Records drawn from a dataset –
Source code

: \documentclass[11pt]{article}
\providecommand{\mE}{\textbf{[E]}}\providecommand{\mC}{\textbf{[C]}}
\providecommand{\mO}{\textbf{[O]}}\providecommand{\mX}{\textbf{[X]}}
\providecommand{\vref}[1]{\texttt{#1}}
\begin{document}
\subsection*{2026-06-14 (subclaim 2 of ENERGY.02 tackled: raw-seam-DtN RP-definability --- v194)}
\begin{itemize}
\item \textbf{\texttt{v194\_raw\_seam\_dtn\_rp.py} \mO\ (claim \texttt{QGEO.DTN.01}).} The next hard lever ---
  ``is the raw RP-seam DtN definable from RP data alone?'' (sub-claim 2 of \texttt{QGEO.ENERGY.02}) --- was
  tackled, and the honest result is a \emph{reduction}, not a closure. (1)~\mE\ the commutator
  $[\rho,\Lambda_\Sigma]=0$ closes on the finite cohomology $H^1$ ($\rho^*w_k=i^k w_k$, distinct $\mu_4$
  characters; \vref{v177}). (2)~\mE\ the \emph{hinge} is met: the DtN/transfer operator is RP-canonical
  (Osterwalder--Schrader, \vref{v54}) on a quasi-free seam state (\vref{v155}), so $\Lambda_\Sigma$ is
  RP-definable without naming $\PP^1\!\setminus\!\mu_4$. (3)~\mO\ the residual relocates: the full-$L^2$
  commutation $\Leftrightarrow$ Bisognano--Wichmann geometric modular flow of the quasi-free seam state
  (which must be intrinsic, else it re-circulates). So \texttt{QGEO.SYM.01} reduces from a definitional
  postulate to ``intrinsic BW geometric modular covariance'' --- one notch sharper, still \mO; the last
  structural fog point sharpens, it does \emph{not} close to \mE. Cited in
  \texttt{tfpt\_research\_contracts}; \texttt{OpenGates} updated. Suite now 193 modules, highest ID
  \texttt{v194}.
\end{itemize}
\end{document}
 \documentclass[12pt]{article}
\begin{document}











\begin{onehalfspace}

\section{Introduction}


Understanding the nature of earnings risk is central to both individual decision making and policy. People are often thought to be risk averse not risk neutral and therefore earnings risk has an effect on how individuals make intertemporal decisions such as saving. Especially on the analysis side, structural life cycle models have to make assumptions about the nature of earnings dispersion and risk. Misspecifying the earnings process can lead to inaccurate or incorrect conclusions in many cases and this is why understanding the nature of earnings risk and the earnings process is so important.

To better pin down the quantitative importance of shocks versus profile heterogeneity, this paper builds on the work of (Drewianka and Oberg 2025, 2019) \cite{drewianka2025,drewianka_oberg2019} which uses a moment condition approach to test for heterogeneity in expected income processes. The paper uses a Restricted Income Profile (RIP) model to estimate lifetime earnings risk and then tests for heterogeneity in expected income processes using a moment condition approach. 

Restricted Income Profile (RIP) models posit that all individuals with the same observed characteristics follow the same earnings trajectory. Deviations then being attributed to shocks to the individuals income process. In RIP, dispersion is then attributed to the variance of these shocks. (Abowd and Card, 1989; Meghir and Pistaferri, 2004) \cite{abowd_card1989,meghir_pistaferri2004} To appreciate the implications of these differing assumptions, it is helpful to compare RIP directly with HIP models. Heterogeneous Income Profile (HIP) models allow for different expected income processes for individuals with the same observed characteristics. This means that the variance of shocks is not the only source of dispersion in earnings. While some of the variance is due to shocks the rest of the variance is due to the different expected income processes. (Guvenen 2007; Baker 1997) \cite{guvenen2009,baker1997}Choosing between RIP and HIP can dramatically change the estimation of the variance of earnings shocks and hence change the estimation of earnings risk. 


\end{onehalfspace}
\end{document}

What is needed – Show a copy of each line from the data that includes the word "geometric".

Answer to this problem –
  commutation $\Leftrightarrow$ Bisognano--Wichmann geometric modular flow of the quasi-free seam state
  postulate to ``intrinsic BW geometric modular covariance'' --- one notch sharper, still \mO; the last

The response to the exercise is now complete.